Saturday, January 03, 2009

Regulations Open for Comment and Some Observations

New regulations concerning payment eligibility and limitation are open for comment until January 28, 2009. The notice regarding the "interim rule" that "will apply to 2009 and subsequent crop, program, or fiscal year benefits" can be retrived here (search for volume 73, page 79267) or here and states that the rule is already effective, "but subject to modification after the consideration of comments." Under Section 1601 of the bill, it appears that an interim rule is all that is required.

Click on "Read the rest of this post . . . . " for a primer on the changes, a somewhat lengthy discussion of how the eligibility rules have changed, and my take on some problems that they pose. This link and this link are also contained below. They are markups of the amended statutes.
Read the rest of this post . . . .


First, there is no average AGI limit (indeed, none of the part 1400 regulations apply) to marketing assistance loans or LDPs. The AGI limitations have been reduced somewhat for other programs. If a person or entity has an average AGI of $500,000 or more from non-farm sources, no direct, counter-cyclical, or ACRE payments are allowed. The regulation's reference to "program payents or benefits as identified in 1400.1" is quite imprecise, 1400.500(b), but it would appear that direct, counter-cyclical, and ACRE payments fall within this reference.
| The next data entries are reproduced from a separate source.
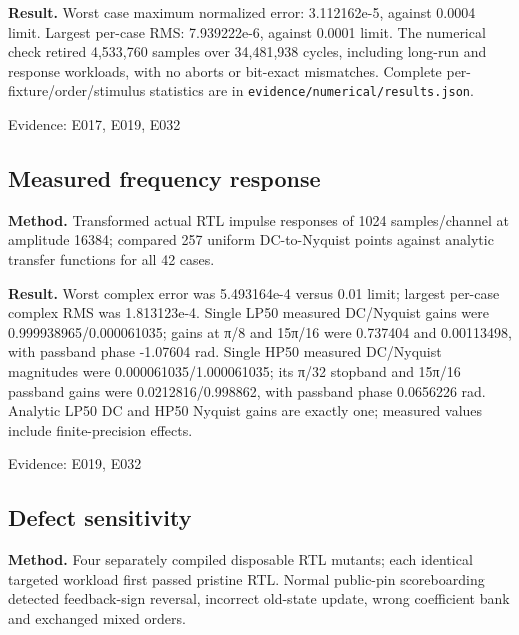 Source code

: \documentclass[11pt,a4paper]{article}
\begin{document}
\textbf{Result.} Worst case maximum normalized error: 3.112162e-5,\allowbreak{} against 0.0004 limit. Largest per-case RMS: 7.939222e-6,\allowbreak{} against 0.0001 limit. The numerical check retired 4,\allowbreak{}533,\allowbreak{}760 samples over 34,\allowbreak{}481,\allowbreak{}938 cycles,\allowbreak{} including long-run and response workloads,\allowbreak{} with no aborts or bit-exact mismatches. Complete per-fixture/\allowbreak{}order/\allowbreak{}stimulus statistics are in \texttt{evidence/\allowbreak{}numerical/\allowbreak{}results.json}.

{\small Evidence: E017,\allowbreak{} E019,\allowbreak{} E032}

\subsection{Measured frequency response}

\textbf{Method.} Transformed actual RTL impulse responses of 1024 samples/\allowbreak{}channel at amplitude 16384; compared 257 uniform DC-to-Nyquist points against analytic transfer functions for all 42 cases.

\textbf{Result.} Worst complex error was 5.493164e-4 versus 0.01 limit; largest per-case complex RMS was 1.813123e-4. Single LP50 measured DC/\allowbreak{}Nyquist gains were 0.999938965/\allowbreak{}0.000061035; gains at π/\allowbreak{}8 and 15π/\allowbreak{}16 were 0.737404 and 0.00113498,\allowbreak{} with passband phase -1.07604 rad. Single HP50 measured DC/\allowbreak{}Nyquist magnitudes were 0.000061035/\allowbreak{}1.000061035; its π/\allowbreak{}32 stopband and 15π/\allowbreak{}16 passband gains were 0.0212816/\allowbreak{}0.998862,\allowbreak{} with passband phase 0.0656226 rad. Analytic LP50 DC and HP50 Nyquist gains are exactly one; measured values include finite-precision effects.

{\small Evidence: E019,\allowbreak{} E032}

\subsection{Defect sensitivity}

\textbf{Method.} Four separately compiled disposable RTL mutants; each identical targeted workload first passed pristine RTL. Normal public-pin scoreboarding detected feedback-sign reversal,\allowbreak{} incorrect old-state update,\allowbreak{} wrong coefficient bank and exchanged mixed orders.
\end{document}
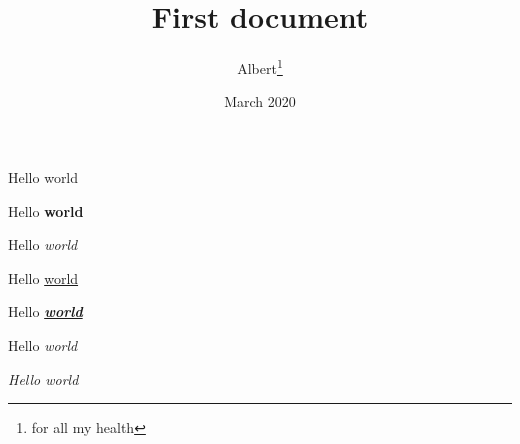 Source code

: \documentclass[12pt, a4paper]{article}
\title{First document}
\author{Albert\thanks{for all my health}}
\date{March 2020}
\begin{document}
\maketitle
Hello world

Hello \textbf{world}

Hello \textit{world}

Hello \underline{world}

Hello \underline{\textit{\textbf{world}}}

Hello \emph{world}

\textit{Hello \emph{world}}

\end{document}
Notably, the AGI limitation for conservation-related payments is twice that for other payments - $1,000,000 - but it does not apply if at least 2/3 of the person or entity's income is farm income. And the whole requirement can be waived by FSA on a case-by-case basis. To me, this makes some sense. If we are purchasing environmental services from farmers through this program, then it is not at all apparent that the income of the seller should matter. Of course, if we are running a welfare program for farmers under the guise of environmental programs, then income should matter.

The limit on farm income (which could apply to entities that do or do not exceed the non-farm income limit) is an average AGI of $750,000 but it only eliminates the producer's ability to get direct payments. The regulation allows this limitation to apply to "other payments made applicable by statute or regulation" but I am unaware of any such payments. Overall, this is a weak and extremely narrow cap, and there has been some talk of further strengthening the limits. Of course, access to income data is necessary to ensure compliance.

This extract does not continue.